O laudo foi copiado e entregue solenemente aos parlamentares e, em especial, ao senador João Capiberibe que atua como relator do projeto 30/2007 que regulamenta o porte de arma para o oficial de Justiça. O PL foi aprovado na Câmara e tramita atualmente no Senado Federal.

A diretoria do Sindojus-PB esteve no gabinete do senador João Capiberibe, e manteve reunião com a assessoria do parlamentar. Na ocasião, foram esclarecidas todas as dificuldades de trâmite de Projetos de Leis sendo, uma das mais recorrentes, a inclusão de diversas categorias e a ausência de fundamentação lógica para que tenham o direito ao porte institucional. No entanto, o senador tem a convicção de que a categoria dos oficiais de Justiça exerce atividade de risco e que a entrega do laudo do estado do Pará foi a ferramenta que faltava para fundamentar o parecer de João Capiberibe sobre o projeto 30/2007, uma vez que um laudo técnico e oficial emitido pelo estado, detalha os elementos necessários pra a segurança do oficial de Justiça.

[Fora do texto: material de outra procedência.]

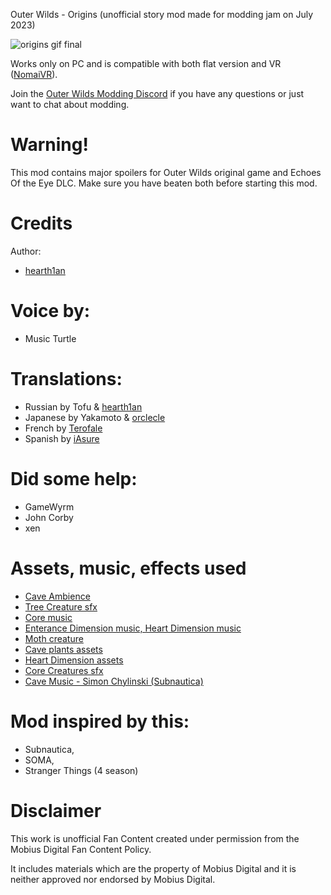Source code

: Outer Wilds - Origins (unofficial story mod made for modding jam on July 2023) 

![origins gif final](https://github.com/hearth1an/hearth1an.Origins/assets/106444732/9c5dc66c-a0e9-4bf8-bdad-861cbb629928)

Works only on PC and is compatible with both flat version and VR ([NomaiVR](https://outerwildsmods.com/mods/nomaivr)).

Join the [Outer Wilds Modding Discord](https://discord.gg/MvbCbBz6Q6) if you have any questions or just want to chat about modding.

# Warning!
This mod contains major spoilers for Outer Wilds original game and Echoes Of the Eye DLC. Make sure you have beaten both before starting this mod.

# Credits
Author:
- [hearth1an](https://github.com/hearth1an)
  
# Voice by:
- Music Turtle

# Translations:
- Russian by Tofu & [hearth1an](https://github.com/hearth1an) 
- Japanese by Yakamoto & [orclecle](https://github.com/TRSasasusu)
- French by [Terofale](https://github.com/Terofale)
- Spanish by [iAsure](https://github.com/iAsure)

# Did some help:
- GameWyrm
- John Corby
- xen

# Assets, music, effects used
- [Cave Ambience](https://github.com/hearth1an)
- [Tree Creature sfx](https://www.youtube.com/watch?v=EZt8avdR7Rg&ab_channel=BluezoneCorporation)
- [Core music ](https://youtu.be/nOvXQ3srt70)
- [Enterance Dimension music, Heart Dimension music](https://www.youtube.com/watch?v=9xG3IqB2jlg&t=2492s)
- [Moth creature](https://sketchfab.com/3d-models/stylized-flying-bee-bird-rigged-dc6e35992a79471d890fa9bf558e3b25)
- [Cave plants assets](https://sketchfab.com/3d-models/alien-world-explorer-f73af15ccc2849098df32f48133cba9b)
- [Heart Dimension assets](https://sketchfab.com/3d-models/obelisk-of-xulazar-09aac2ed4e58415885a1fadcb83ddb94)
- [Core Creatures sfx](https://www.youtube.com/watch?v=x0qEwAc4sR0&ab_channel=TheAmazinTacoChannel)
- [Cave Music - Simon Chylinski (Subnautica)](https://youtu.be/aT9_-P7N950?t=2727)

# Mod inspired by this:
- Subnautica,
- SOMA,
- Stranger Things (4 season)

# Disclaimer
This work is unofficial Fan Content created under permission from the Mobius Digital Fan Content Policy.

It includes materials which are the property of Mobius Digital and it is neither approved nor endorsed by Mobius Digital.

Vale a pena lembrar que esse processo atravessa uma verdadeira “Via Crucis” desde o ano de 2007, uma vez que os relatores foram substituídos diversas vezes, sem sequer, uma relatoria ter sido emitida ao longo dos tempos. E, sempre focado na valorização e defesa da categoria, o Sindojus da Paraíba teve a diligência de pedir a apresentação do laudo em Brasília, ainda durante o encontro de oficiais de Justiça realizado em Alagoas, quando o presidente do Sindojus Pará e hoje presidente da Fenojus, Edivaldo Lima, comentou sobre a existência desse material.